Stereolab: Chemical Chords

Music Reviews Stereolab
Stereolab: Chemical Chords

Original post-rock hep-cats pass their “sell-by” date

It now seems somewhat reductive/ridiculous to have so sincerely called anything “post-rock” (hell, “post-anything”). But back in 1990—when London underground collective Stereolab first cohered around the tag-team songwriting/romantic partnership of Tim Gane and Laetitia Sadier—this term actually meant something, with the group’s Moog-driven synth attack squarely competing for attention with the shaggier grunge and shoegaze movements. Sixteen years and 10 albums beyond the group’s oddball 1992 debut, Peng!, the same core elements that initially characterized Stereolab—an unrequited love of Krautrock, lounge, cheesy ’60s pop and “space age bachelor pad music,” combined with lyrics embracing Marxist politics and Situationist themes—are still very much present in its output. But, while comforting, this sound is not nearly the revelation it once seemed.

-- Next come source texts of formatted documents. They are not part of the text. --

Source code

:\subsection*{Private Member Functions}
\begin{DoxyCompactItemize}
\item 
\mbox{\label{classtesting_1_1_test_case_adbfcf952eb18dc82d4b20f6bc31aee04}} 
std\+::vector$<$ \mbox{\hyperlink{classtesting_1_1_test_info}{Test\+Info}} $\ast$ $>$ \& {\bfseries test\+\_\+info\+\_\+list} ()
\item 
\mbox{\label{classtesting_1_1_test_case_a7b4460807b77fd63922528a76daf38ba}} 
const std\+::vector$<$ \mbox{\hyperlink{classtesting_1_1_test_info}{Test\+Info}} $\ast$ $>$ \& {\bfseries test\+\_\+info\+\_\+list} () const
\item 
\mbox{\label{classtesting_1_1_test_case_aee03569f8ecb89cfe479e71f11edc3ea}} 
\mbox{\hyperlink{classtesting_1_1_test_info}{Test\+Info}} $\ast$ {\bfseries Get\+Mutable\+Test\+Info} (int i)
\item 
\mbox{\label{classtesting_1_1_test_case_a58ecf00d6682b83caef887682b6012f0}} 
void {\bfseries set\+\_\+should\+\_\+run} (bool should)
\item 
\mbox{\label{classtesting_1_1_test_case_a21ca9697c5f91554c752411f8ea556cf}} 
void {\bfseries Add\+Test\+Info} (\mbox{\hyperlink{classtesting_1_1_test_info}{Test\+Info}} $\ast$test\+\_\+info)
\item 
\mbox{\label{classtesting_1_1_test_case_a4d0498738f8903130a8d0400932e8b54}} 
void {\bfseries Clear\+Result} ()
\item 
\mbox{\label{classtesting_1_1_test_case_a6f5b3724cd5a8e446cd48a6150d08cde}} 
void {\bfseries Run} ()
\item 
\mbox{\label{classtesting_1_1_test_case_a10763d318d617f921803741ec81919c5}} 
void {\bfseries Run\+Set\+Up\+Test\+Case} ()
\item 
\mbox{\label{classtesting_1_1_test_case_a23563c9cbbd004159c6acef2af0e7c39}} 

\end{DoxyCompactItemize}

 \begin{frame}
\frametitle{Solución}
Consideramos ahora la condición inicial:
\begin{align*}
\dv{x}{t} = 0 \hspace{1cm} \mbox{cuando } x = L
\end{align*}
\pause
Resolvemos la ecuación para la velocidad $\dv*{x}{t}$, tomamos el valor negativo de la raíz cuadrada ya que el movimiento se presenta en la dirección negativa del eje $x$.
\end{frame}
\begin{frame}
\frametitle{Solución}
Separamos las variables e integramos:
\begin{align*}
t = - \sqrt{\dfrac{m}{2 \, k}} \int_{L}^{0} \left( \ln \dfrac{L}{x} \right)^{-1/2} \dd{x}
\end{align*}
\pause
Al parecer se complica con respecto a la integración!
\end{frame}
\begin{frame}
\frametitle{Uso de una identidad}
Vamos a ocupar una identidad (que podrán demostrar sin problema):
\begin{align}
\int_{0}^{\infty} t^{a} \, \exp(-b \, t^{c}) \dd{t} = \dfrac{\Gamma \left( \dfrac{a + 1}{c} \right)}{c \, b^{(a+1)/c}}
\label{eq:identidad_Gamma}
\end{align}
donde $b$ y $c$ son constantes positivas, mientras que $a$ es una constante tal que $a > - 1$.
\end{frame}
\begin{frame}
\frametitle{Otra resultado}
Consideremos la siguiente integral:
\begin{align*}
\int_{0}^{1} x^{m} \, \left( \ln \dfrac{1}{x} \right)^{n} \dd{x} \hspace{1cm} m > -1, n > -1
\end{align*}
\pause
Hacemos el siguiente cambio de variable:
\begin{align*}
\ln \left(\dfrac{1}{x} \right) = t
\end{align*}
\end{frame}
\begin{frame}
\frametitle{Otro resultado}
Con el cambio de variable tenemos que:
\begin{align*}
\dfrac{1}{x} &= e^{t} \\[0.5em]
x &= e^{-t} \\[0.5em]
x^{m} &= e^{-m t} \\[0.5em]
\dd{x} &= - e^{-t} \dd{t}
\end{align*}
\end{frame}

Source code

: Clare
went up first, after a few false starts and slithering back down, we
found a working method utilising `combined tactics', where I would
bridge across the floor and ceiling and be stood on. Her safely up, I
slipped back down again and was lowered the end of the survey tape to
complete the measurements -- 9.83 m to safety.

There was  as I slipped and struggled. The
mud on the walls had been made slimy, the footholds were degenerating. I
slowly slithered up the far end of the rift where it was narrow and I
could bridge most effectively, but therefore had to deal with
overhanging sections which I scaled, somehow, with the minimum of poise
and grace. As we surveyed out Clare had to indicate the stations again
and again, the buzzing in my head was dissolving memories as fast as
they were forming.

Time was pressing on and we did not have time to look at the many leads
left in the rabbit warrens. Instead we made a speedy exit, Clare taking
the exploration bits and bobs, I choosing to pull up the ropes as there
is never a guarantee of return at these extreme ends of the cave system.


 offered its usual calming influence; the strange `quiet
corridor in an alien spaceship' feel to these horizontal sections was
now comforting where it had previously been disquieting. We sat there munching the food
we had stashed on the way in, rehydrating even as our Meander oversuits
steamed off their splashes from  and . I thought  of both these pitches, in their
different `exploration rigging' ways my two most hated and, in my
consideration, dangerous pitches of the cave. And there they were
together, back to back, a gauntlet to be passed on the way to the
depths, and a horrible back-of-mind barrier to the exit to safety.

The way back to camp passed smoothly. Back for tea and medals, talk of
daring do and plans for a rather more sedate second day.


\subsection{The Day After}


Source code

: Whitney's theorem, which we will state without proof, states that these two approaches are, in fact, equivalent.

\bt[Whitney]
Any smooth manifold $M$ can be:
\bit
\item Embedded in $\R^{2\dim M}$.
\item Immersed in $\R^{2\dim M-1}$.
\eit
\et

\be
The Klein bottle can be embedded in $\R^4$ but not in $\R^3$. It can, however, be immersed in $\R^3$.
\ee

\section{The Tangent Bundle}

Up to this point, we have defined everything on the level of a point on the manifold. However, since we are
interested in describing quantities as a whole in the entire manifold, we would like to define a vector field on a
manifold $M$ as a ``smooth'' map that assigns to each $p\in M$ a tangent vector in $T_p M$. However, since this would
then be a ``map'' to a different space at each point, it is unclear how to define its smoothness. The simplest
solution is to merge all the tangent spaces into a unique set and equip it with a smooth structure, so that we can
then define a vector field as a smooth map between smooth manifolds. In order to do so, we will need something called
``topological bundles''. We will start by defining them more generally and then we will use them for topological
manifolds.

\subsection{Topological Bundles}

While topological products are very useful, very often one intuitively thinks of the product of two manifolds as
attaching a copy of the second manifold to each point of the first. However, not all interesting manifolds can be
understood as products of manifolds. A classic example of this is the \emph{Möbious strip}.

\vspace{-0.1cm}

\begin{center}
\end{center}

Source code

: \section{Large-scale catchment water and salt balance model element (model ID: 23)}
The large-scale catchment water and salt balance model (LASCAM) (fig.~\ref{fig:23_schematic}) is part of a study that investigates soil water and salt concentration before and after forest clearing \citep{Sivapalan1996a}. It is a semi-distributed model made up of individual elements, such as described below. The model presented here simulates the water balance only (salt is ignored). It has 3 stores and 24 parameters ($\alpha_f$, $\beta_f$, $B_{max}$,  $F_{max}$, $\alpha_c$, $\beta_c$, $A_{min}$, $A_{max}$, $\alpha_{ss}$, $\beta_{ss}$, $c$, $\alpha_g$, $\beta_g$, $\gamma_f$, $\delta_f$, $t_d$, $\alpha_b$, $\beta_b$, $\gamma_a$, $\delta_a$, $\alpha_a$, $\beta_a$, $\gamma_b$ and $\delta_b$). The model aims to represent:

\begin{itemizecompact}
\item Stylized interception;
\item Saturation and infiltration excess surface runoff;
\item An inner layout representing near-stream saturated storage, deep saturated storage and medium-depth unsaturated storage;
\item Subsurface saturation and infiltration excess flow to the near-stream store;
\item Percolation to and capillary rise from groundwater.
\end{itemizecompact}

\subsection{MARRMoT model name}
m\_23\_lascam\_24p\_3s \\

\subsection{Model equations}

Part of this fatigue is due to the the band’s undeniable influence—countless groups, from Pavement to Blur to the entire Japanese Shibuya-kei pop community, owe a debt to Stereolab’s pioneering use of non-rock sonic elements. But on Chemical Chords, there’s nothing in the 14 pleasant-sounding tracks that we haven’t heard them sing about—in breathy, jazz-cat-inflected French—several dozen times before.